As described above, the liquid crystal panel and the method of manufacturing the same relating to at least one embodiment of the present invention have the following effects.

The deflection balance of the upper/lower polarizing plates can be adjusted by adjusting the contraction force of the polarizing plates.

In addition, cracks of the polarizing plate can be prevented, and a light leakage phenomenon of the liquid crystal display device can be prevented.

Drawings

Fig. 1 is a schematic sectional view showing a liquid crystal panel.

Fig. 2 shows the result of the evaluation of the bending of the polarizing plate.
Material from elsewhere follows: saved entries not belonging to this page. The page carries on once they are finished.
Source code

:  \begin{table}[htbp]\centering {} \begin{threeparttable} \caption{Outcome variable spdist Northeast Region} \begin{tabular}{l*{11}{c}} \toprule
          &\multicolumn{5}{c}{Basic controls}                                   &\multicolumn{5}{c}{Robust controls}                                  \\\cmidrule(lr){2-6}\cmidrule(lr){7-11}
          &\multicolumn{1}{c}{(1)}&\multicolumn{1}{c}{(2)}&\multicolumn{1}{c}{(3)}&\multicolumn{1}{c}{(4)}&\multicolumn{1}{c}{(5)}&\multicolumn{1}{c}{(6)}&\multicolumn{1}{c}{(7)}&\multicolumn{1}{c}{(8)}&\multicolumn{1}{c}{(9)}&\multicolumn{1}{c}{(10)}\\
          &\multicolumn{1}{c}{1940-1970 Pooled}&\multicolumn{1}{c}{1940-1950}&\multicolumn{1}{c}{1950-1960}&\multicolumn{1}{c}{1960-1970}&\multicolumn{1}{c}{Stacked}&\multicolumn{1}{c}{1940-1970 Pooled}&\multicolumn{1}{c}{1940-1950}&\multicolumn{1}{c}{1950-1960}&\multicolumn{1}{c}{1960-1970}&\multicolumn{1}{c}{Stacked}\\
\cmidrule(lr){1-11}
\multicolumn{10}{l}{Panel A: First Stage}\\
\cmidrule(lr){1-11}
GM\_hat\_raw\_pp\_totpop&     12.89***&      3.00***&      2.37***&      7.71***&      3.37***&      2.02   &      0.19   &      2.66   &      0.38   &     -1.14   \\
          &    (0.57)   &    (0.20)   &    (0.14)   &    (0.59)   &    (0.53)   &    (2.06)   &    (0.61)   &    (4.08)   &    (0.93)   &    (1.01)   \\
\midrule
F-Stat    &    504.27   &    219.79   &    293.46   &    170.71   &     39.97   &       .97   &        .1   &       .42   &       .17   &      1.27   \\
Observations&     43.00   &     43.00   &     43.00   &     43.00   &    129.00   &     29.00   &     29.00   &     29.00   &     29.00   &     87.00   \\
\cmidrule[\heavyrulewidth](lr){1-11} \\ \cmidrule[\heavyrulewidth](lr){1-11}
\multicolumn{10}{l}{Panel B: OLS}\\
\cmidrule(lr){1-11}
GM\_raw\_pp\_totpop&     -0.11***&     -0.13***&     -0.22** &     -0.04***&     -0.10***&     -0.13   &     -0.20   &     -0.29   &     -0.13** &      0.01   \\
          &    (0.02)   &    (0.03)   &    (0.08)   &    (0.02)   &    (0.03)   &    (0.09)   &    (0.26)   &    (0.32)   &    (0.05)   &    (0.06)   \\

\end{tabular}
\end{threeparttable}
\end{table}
Fig. 3 is a conceptual diagram for explaining equations 1 and 2.

Detailed Description

Hereinafter, a liquid crystal panel and a method of manufacturing the same according to one embodiment of the present invention will be described in detail with reference to the accompanying drawings.

In addition, the same or similar reference numerals are given to the same or corresponding parts regardless of the reference numerals, redundant description thereof will be omitted, and the size and shape of each constituent element shown may be enlarged or reduced for convenience of description.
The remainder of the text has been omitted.